Additionally, the practice of nomination of the judiciary by the President, on the advice of the Prime Minister (de facto meaning that the Prime Minister has full control of the process), should be replaced by career judges and magistrates regulated by an autonomous body. Other issues the Constitution of the second Republic should delve into are: Malta’s constitutionally entrenched neutrality and its validity in the post-cold war era, a more consensual method for the nomination of the President of the Republic (e.g. parliamentary approval by a two-thirds majority) and whether it is the time to shift from a unicameral system to a bicameral system (to increases the checks and balances).

However, at the expense of being unpopular, I have to mention the elephant in the room, which is the issue of the party financing. It is not possible for the political parties to properly carry out their duties without financing. In order to ensure the independence of political parties, corporate donations should be totally banned and political parties should be publicly financed. This should make those backroom deals, which skew policy decisions in favour of corporate interests (e.g. development planning decisions) less likely.

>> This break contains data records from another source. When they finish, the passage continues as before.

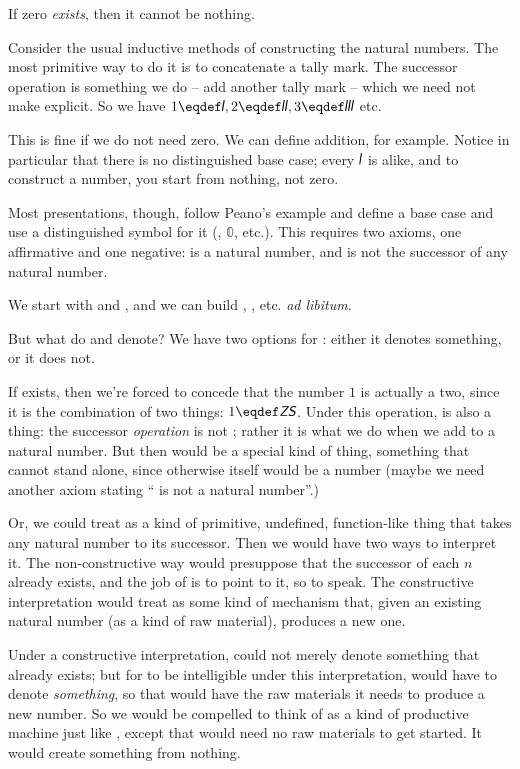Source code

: \documentclass{article}
\begin{document}
If zero \textit{exists}, then it cannot be nothing.

Consider the usual inductive methods of constructing the natural
numbers. The most primitive way to do it is to concatenate a tally
mark. The successor operation is something we do -- add another tally
mark -- which we need not make explicit. So we have \(1\eqdef\Stroke{1},
2\eqdef\Stroke{2}, 3\eqdef\Stroke{3}\) etc.

This is fine if we do not need zero. We can define addition, for
example. Notice in particular that there is no distinguished base
case; every \(\Stroke{1}\) is alike, and to construct a number, you
start from nothing, not zero.

Most presentations, though, follow Peano's example and define a base
case and use a distinguished symbol for it (\Znat, \(\mathbb{0}\),
etc.). This requires two axioms, one affirmative and one negative:
\Znat{} is a natural number, and \Znat{} is not the successor of any
natural number.

We start with \Znat{} and \Snat{}, and we can build \ZS, \ZSS, etc.
\textit{ad libitum}.

But what do \Znat{} and \Snat{} denote? We have two options for \Znat:
either it denotes something, or it does not.

If \Znat{} exists, then we're forced to concede that the number \(1\)
is actually a two, since it is the combination of two things:
\(1\eqdef \ZS\). Under this operation, \Snat{} is also a thing:
the successor \textit{operation} is not \Snat; rather it is what we do
when we add \Snat{} to a natural number. But then \Snat{} would be a
special kind of thing, something that cannot stand alone, since
otherwise \Snat{} itself would be a number (maybe we need another
axiom stating ``\Snat{} is not a natural number''.)

Or, we could treat \Snat{} as a kind of primitive, undefined,
function-like thing that takes any natural number to its successor.
Then we would have two ways to interpret it. The non-constructive way
would presuppose that the successor of each \(n\) already exists, and
the job of \Snat{} is to point to it, so to speak. The constructive
interpretation would treat \Snat{} as some kind of mechanism that, given
an existing natural number (as a kind of raw material), produces a new
one.

Under a constructive interpretation, \Znat{} could not merely denote
something that already exists; but for \ZS{} to be intelligible
under this interpretation, \Znat{} would have to denote
\textit{something}, so that \Snat{} would have the raw materials it
needs to produce a new number. So we would be compelled to think of
\Znat{} as a kind of productive machine just like \Snat, except that
\Znat{} would need no raw materials to get started. It would create
something from nothing.
\end{document}
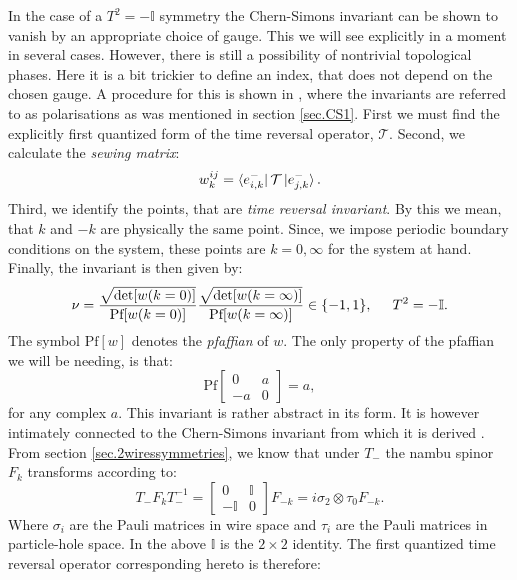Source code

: In the case of a $T^2 = - \mathbb{I}$ symmetry the Chern-Simons invariant can be shown to vanish by an appropriate choice of gauge. This we will see explicitly in a moment in several cases. However, there is still a possibility of nontrivial topological phases. Here it is a bit trickier to define an index, that does not depend on the chosen gauge. A procedure for this is shown in \cite{FuKane2006}, where the invariants are referred to as polarisations as was mentioned in section \ref{sec.CS1}. First we must find the explicitly first quantized form of the time reversal operator, $\mathcal{T}$. Second, we calculate the \textit{sewing matrix}:
\begin{equation}
w^{ij}_k = \bra{e^{-}_{i,k}}\mathcal{T}\ket{e^{-}_{j,k}}.
\label{eq.2wires_sewingmatrix}
\end{equation}
Third, we identify the points, that are \textit{time reversal invariant}. By this we mean, that $k$ and $-k$ are physically the same point. Since, we impose periodic boundary conditions on the system, these points are $k = 0, \infty$ for the system at hand. Finally, the invariant is then given by: 
\begin{equation}
\nu = \frac{\sqrt{\det[w(k=0)]}}{\text{Pf}[w(k=0)]} \frac{\sqrt{\det[w(k=\infty)]}}{\text{Pf}[w(k=\infty)]} \in \{-1,1\}, \hspace{0.5cm} T^2 = -\mathbb{I}.
\label{eq.2wirestopindexT2eq-1}
\end{equation}
The symbol $\text{Pf}[w]$ denotes the \textit{pfaffian} of $w$. The only property of the pfaffian we will be needing, is that:
\begin{equation}
\text{Pf}\begin{bmatrix} 0 & a \\ -a & 0 \end{bmatrix} = a, \nonumber
\end{equation}
for any complex $a$. This invariant is rather abstract in its form. It is however intimately connected to the Chern-Simons invariant from which it is derived \cite{FuKane2006}. From section \ref{sec.2wiressymmetries}, we know that under $T_-$ the nambu spinor $F_k$ transforms according to:
\begin{equation}
T_- F_k T^{-1}_- = \begin{bmatrix} 0 & \mathbb{I} \\ -\mathbb{I} & 0 \end{bmatrix}F_{-k} = i\sigma_2\otimes \tau_0 F_{-k}. \nonumber
\end{equation}
Where $\sigma_i$ are the Pauli matrices in wire space and $\tau_i$ are the Pauli matrices in particle-hole space. In the above $\mathbb{I}$ is the $2 \times 2$ identity. The first quantized time reversal operator corresponding hereto is therefore:
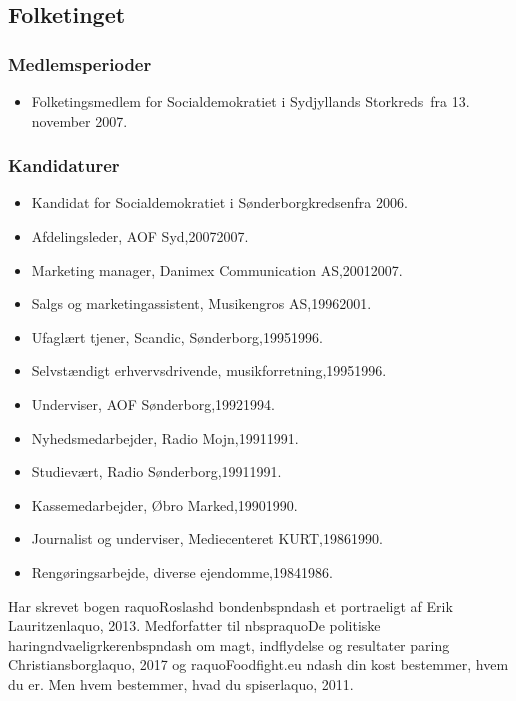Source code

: \documentclass[11pt, a4paper]{awesome-cv}
\begin{document}
\begin{cvletter}
\subsection*{Folketinget}
\subsubsection*{Medlemsperioder}
\begin{itemize}
\item Folketingsmedlem for Socialdemokratiet i Sydjyllands Storkreds fra 13. november 2007.
\end{itemize}
\subsubsection*{Kandidaturer}
\begin{itemize}
\item Kandidat for Socialdemokratiet i Sønderborgkredsenfra 2006.
\end{itemize}
\begin{itemize}
\item Afdelingsleder, AOF Syd,20072007.
\item Marketing manager, Danimex Communication AS,20012007.
\item Salgs og marketingassistent, Musikengros AS,19962001.
\item Ufaglært tjener, Scandic, Sønderborg,19951996.
\item Selvstændigt erhvervsdrivende, musikforretning,19951996.
\item Underviser, AOF Sønderborg,19921994.
\item Nyhedsmedarbejder, Radio Mojn,19911991.
\item Studievært, Radio Sønderborg,19911991.
\item Kassemedarbejder, Øbro Marked,19901990.
\item Journalist og underviser, Mediecenteret KURT,19861990.
\item Rengøringsarbejde, diverse ejendomme,19841986.
\end{itemize}
Har skrevet bogen raquoRoslashd bondenbspndash et portraeligt af Erik Lauritzenlaquo, 2013. Medforfatter til nbspraquoDe politiske haringndvaeligrkerenbspndash om magt, indflydelse og resultater paring Christiansborglaquo, 2017 og raquoFoodfight.eu ndash din kost bestemmer, hvem du er. Men hvem bestemmer, hvad du spiserlaquo, 2011.

\end{cvletter}
\end{document}
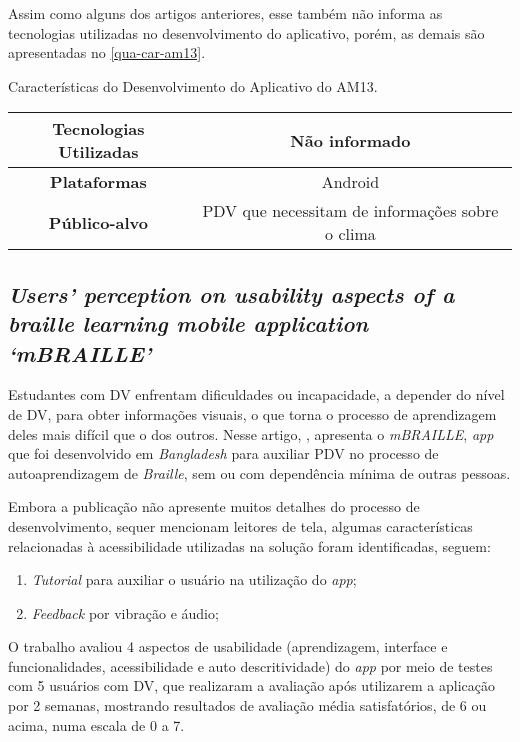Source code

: Assim como alguns dos artigos anteriores, esse também não informa as tecnologias utilizadas no desenvolvimento do aplicativo, 
porém, as demais são apresentadas no \autoref{qua-car-am13}.

\begin{quadro}[htb!]
  \caption{\label{qua-car-am13}Características do Desenvolvimento do Aplicativo do AM13.}
  \begin{tabular}{|c|c|}
    \hline
    \textbf{Tecnologias Utilizadas} & Não informado                                   \\ \hline
    \textbf{Plataformas}            & Android                                         \\ \hline
    \textbf{Público-alvo}           & PDV que necessitam de informações sobre o clima \\
    \hline
  \end{tabular}
\end{quadro}

\subsection{\emph{Users’ perception on usability aspects of a braille learning mobile application ‘mBRAILLE’}}

Estudantes com DV enfrentam dificuldades ou incapacidade, a depender do nível de DV, para obter informações visuais, o que torna
o processo de aprendizagem deles mais difícil que o dos outros. Nesse artigo, , apresenta o \emph{mBRAILLE},
\emph{app} que foi desenvolvido em \emph{Bangladesh} para auxiliar PDV no processo de autoaprendizagem de \emph{Braille}, sem ou com
dependência mínima de outras pessoas.

Embora a publicação não apresente muitos detalhes do processo de desenvolvimento, sequer
mencionam leitores de tela, algumas características relacionadas à acessibilidade utilizadas na solução foram identificadas, seguem:

\begin{enumerate}
  \item \emph{Tutorial} para auxiliar o usuário na utilização do \emph{app};
  \item \emph{Feedback} por vibração e áudio;
\end{enumerate}

O trabalho avaliou 4 aspectos de usabilidade (aprendizagem, interface e funcionalidades, acessibilidade e auto descritividade)
do \emph{app} por meio de testes com 5 usuários com DV, que realizaram a avaliação após utilizarem a aplicação por 2 semanas,
mostrando resultados de avaliação média satisfatórios, de 6 ou acima, numa escala de 0 a 7.

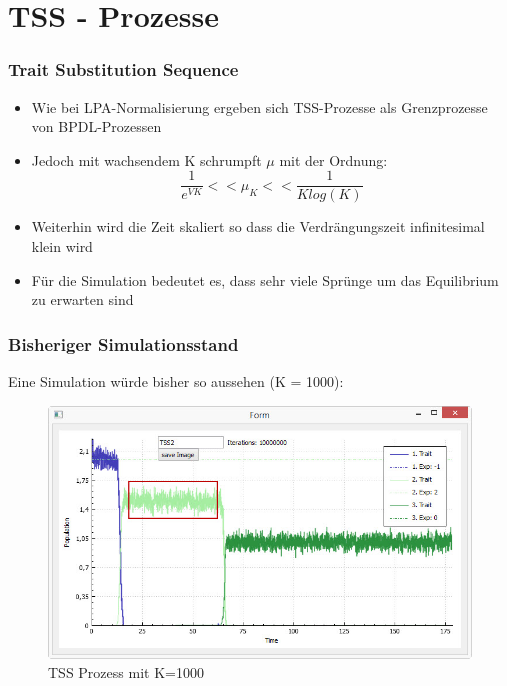 \documentclass{beamer}
\begin{document}
\section{TSS - Prozesse}
	\begin{frame}
		\frametitle{Trait Substitution Sequence}
		\begin{itemize}
			\item Wie bei LPA-Normalisierung ergeben sich TSS-Prozesse als Grenzprozesse von BPDL-Prozessen
			\pause
			\item Jedoch mit wachsendem K schrumpft $ \mu $ mit der Ordnung:
			\[ \frac{1}{e^{VK}} << \mu_K << \frac{1}{K log(K)} \]
			\pause
			\item Weiterhin wird die Zeit skaliert so dass die Verdrängungszeit infinitesimal klein wird
			\pause
			\item Für die Simulation bedeutet es, dass sehr viele Sprünge um das Equilibrium zu erwarten sind
		\end{itemize}
	\end{frame}
	\begin{frame}
		\frametitle{Bisheriger Simulationsstand}
		Eine Simulation würde bisher so aussehen (K = 1000):
		\pause
		\begin{figure}[H]
			\centering
			\includegraphics[width=0.8\linewidth]{./TSS_BPDLSimulation}
			\caption[TSS Prozess]{TSS Prozess mit K=1000}
			\label{fig:TSS_BPDLSimulation}
		\end{figure}

	\end{frame}
	
\end{document}
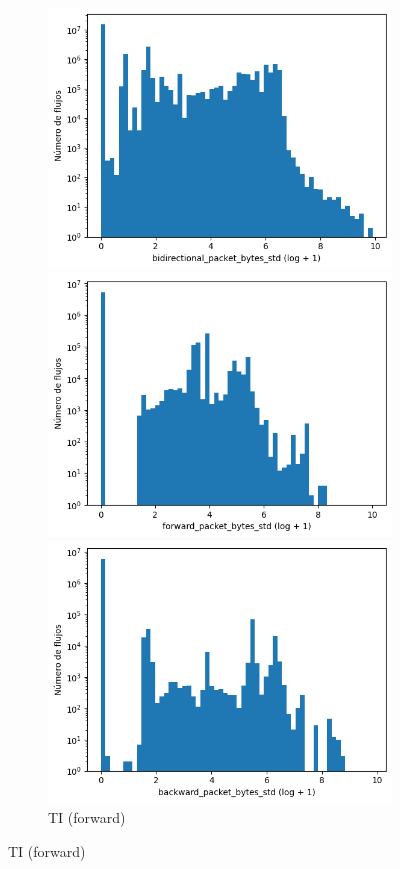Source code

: \begin{figure}[H]
\begin{subfigure}[b]{0.26\textwidth}
        \includegraphics[width=\linewidth]{media/packet_pincer_toniot/bidirectional_packet_bytes_std_log_x_log_y.png}
        \caption{TI (bidir.)}
        \includegraphics[width=\textwidth]{media/packet_pincer_botiot/forward_packet_bytes_std_log_x_log_y.png}
        \caption{TI (forward)}
        \includegraphics[width=\textwidth]{media/packet_pincer_botiot/backward_packet_bytes_std_log_x_log_y.png}

\end{subfigure}
\end{figure}

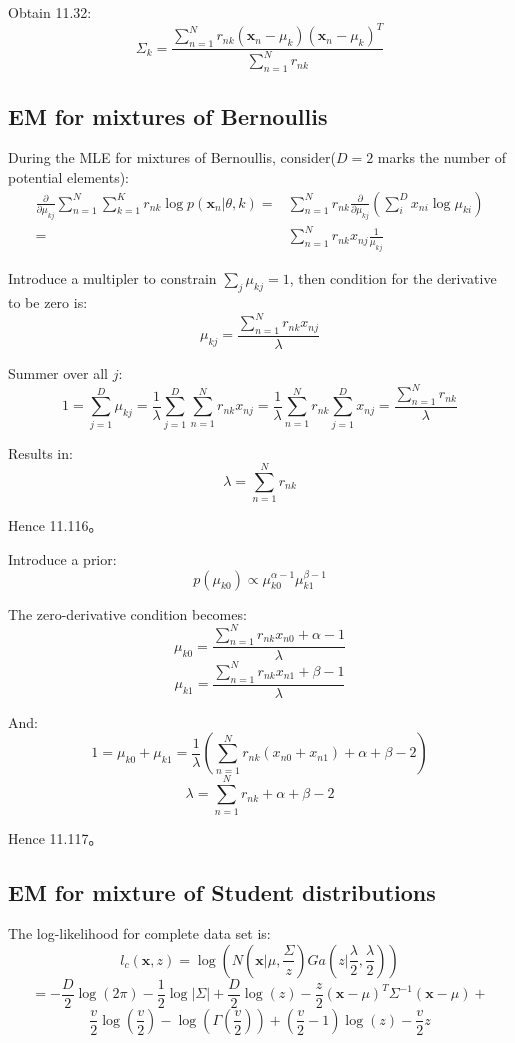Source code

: \documentclass[UTF8]{ctexart}
\begin{document}
Obtain 11.32:
$$\Sigma_{k} = \frac{\sum_{n=1}^{N}r_{nk}(\textbf{x}_{n}-\mu_{k})(\textbf{x}_{n}-\mu_{k})^{T}}{\sum_{n=1}^{N}r_{nk}}$$

\subsection{EM for mixtures of Bernoullis}
During the MLE for mixtures of Bernoullis, consider($D=2$ marks the number of  potential elements):
\begin{align}
\frac{\partial}{\partial \mu_{kj}}\sum_{n=1}^{N}\sum_{k=1}^{K}r_{nk}\log p(\textbf{x}_{n}|\theta,k)=&\sum_{n=1}^{N}r_{nk}\frac{\partial}{\partial \mu_{kj}}(\sum_{i}^{D}x_{ni}\log \mu_{ki})\nonumber \\
=&\sum_{n=1}^{N}r_{nk}x_{nj}\frac{1}{\mu_{kj}}\nonumber
\end{align}

Introduce a multipler to constrain $\sum_{j}\mu_{kj}=1$, then condition for the derivative to be zero is:
$$\mu_{kj}=\frac{\sum_{n=1}^{N}r_{nk}x_{nj}}{\lambda}$$

Summer over all $j$:
$$1=\sum_{j=1}^{D}\mu_{kj} = \frac{1}{\lambda}\sum_{j=1}^{D}\sum_{n=1}^{N}r_{nk}x_{nj}=\frac{1}{\lambda}\sum_{n=1}^{N}r_{nk}\sum_{j=1}^{D}x_{nj}=\frac{\sum_{n=1}^{N}r_{nk}}{\lambda}$$

Results in:
$$\lambda = \sum_{n=1}^{N}r_{nk}$$

Hence 11.116。

Introduce a prior:
$$p(\mu_{k0})\propto \mu_{k0}^{\alpha-1}\mu_{k1}^{\beta-1}$$

The zero-derivative condition becomes:
$$\mu_{k0}=\frac{\sum_{n=1}^{N}r_{nk}x_{n0}+\alpha-1}{\lambda}$$
$$\mu_{k1}=\frac{\sum_{n=1}^{N}r_{nk}x_{n1}+\beta-1}{\lambda}$$

And:
$$1=\mu_{k0}+\mu_{k1}=\frac{1}{\lambda}(\sum_{n=1}^{N}r_{nk}(x_{n0}+x_{n1})+\alpha+\beta-2)$$
$$\lambda = \sum_{n=1}^{N}r_{nk}+\alpha+\beta-2$$

Hence 11.117。

\subsection{EM for mixture of Student distributions}
The log-likelihood for complete data set is:
$$l_{c}(\textbf{x},z)=\log(N(\textbf{x}|\mu,\frac{\Sigma}{z})Ga(z|\frac{\lambda}{2},\frac{\lambda}{2}))$$
$$=-\frac{D}{2}\log(2\pi)-\frac{1}{2}\log|\Sigma|+\frac{D}{2}\log(z)-\frac{z}{2}(\textbf{x}-\mu)^{T}\Sigma^{-1}(\textbf{x}-\mu)+$$
$$\frac{v}{2}\log (\frac{v}{2}) -\log(\Gamma(\frac{v}{2}))+(\frac{v}{2}-1)\log (z) - \frac{v}{2}z$$
\end{document}
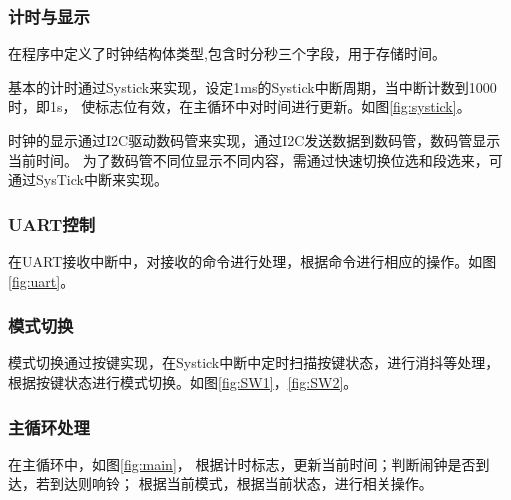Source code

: \documentclass[12pt, a4paper, oneside]{ctexart}
\begin{document}
    \subsubsection{计时与显示}
    在程序中定义了时钟结构体类型,包含时分秒三个字段，用于存储时间。

    基本的计时通过Systick来实现，设定1ms的Systick中断周期，当中断计数到1000时，即1s，
    使标志位有效，在主循环中对时间进行更新。如图\ref{fig:systick}。

    时钟的显示通过I2C驱动数码管来实现，通过I2C发送数据到数码管，数码管显示当前时间。
    为了数码管不同位显示不同内容，需通过快速切换位选和段选来，可通过SysTick中断来实现。

   

    \subsubsection{UART控制}
    在UART接收中断中，对接收的命令进行处理，根据命令进行相应的操作。如图\ref{fig:uart}。

    \subsubsection{模式切换}
    模式切换通过按键实现，在Systick中断中定时扫描按键状态，进行消抖等处理，
    根据按键状态进行模式切换。如图\ref{fig:SW1}，\ref{fig:SW2}。
   

    \subsubsection{主循环处理}
    在主循环中，如图\ref{fig:main}，
    根据计时标志，更新当前时间；判断闹钟是否到达，若到达则响铃；
    根据当前模式，根据当前状态，进行相关操作。
\end{document}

It goes without saying that as with anything else, for the system to work, it would have to be enforced as strictly as possible. To this, I would tie the issue of the political television stations, which financially are a mill stone tied to the necks of the political parties and are also providing a disservice to society through their daily transmission of propaganda disguised as news. It is time to start considering banning the ownership of TV stations by political parties.

This would also prevent shenanigans such as circumventing funding laws through the sale of TV adverts. There should be a strict anti-revolving door policy, banning former ministers and prime ministers from taking up top posts in corporations or company boards for at least three years after they leave office.

There is also the issue of full-time parliamentarians. In 2020 we cannot have a part-time parliament. All parliamentarians should be full-timers and paid a decent salary. Ultimately, for the electorate to take ownership of the Constitution of the second Republic, I suggest approving it through a referendum.

To conclude, I will repeat a point made earlier on – the current political crisis has highlighted most of the issues that make Malta a dysfunctional democracy. Replacing the people or party in control of the deep levers of the state and leaving everything as is, is no solution!

Malta needs a constitutional overhaul to ensure there are enough safeguards and counterbalances to the power of those in control and that restraint in the use of power is not dependent on the conscience of a single individual. Only in this way can we ensure that the State is in a position to react quickly when faced with a similar constitutional crisis. Let 2020 be the year in which Malta finally becomes a mature democracy!